═════ DATASET RECORDS

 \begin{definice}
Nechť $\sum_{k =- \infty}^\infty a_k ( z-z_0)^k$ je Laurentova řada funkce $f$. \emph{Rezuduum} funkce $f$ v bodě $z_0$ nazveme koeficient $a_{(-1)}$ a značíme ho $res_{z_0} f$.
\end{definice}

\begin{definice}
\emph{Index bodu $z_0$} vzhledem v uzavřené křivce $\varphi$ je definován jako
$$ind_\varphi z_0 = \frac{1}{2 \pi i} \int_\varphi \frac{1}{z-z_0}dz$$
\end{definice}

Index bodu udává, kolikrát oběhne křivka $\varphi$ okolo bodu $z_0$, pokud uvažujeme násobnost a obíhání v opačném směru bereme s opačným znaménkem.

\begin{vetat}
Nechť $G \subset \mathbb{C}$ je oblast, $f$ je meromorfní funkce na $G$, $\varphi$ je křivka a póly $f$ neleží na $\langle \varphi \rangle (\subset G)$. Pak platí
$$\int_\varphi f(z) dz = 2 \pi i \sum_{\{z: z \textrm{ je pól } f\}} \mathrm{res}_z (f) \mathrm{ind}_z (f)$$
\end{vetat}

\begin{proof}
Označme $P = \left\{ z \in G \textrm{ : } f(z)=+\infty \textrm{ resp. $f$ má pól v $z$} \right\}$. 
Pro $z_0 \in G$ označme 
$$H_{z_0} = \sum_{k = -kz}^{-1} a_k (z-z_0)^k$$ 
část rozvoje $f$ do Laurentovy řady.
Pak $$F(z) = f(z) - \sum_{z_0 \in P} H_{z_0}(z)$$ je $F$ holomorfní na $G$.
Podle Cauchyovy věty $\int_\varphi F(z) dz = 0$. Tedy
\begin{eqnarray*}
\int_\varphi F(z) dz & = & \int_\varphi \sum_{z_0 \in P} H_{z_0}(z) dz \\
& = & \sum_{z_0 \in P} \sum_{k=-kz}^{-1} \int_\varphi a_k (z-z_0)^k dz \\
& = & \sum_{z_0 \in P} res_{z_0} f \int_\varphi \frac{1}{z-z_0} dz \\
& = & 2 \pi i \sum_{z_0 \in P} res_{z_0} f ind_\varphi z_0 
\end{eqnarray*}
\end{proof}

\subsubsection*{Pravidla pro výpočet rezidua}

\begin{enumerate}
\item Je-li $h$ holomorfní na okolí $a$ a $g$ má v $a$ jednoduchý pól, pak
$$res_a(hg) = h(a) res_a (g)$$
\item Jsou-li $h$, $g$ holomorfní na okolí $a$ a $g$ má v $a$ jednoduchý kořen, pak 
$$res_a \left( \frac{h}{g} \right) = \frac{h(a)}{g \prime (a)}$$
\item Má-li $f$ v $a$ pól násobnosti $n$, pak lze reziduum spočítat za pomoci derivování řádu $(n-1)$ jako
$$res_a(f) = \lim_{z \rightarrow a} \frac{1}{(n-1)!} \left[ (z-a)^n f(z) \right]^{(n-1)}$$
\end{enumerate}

══════════

Copy, from the data above, every line where the word "Index" appears.

\emph{Index bodu $z_0$} vzhledem v uzavřené křivce $\varphi$ je definován jako
Index bodu udává, kolikrát oběhne křivka $\varphi$ okolo bodu $z_0$, pokud uvažujeme násobnost a obíhání v opačném směru bereme s opačným znaménkem.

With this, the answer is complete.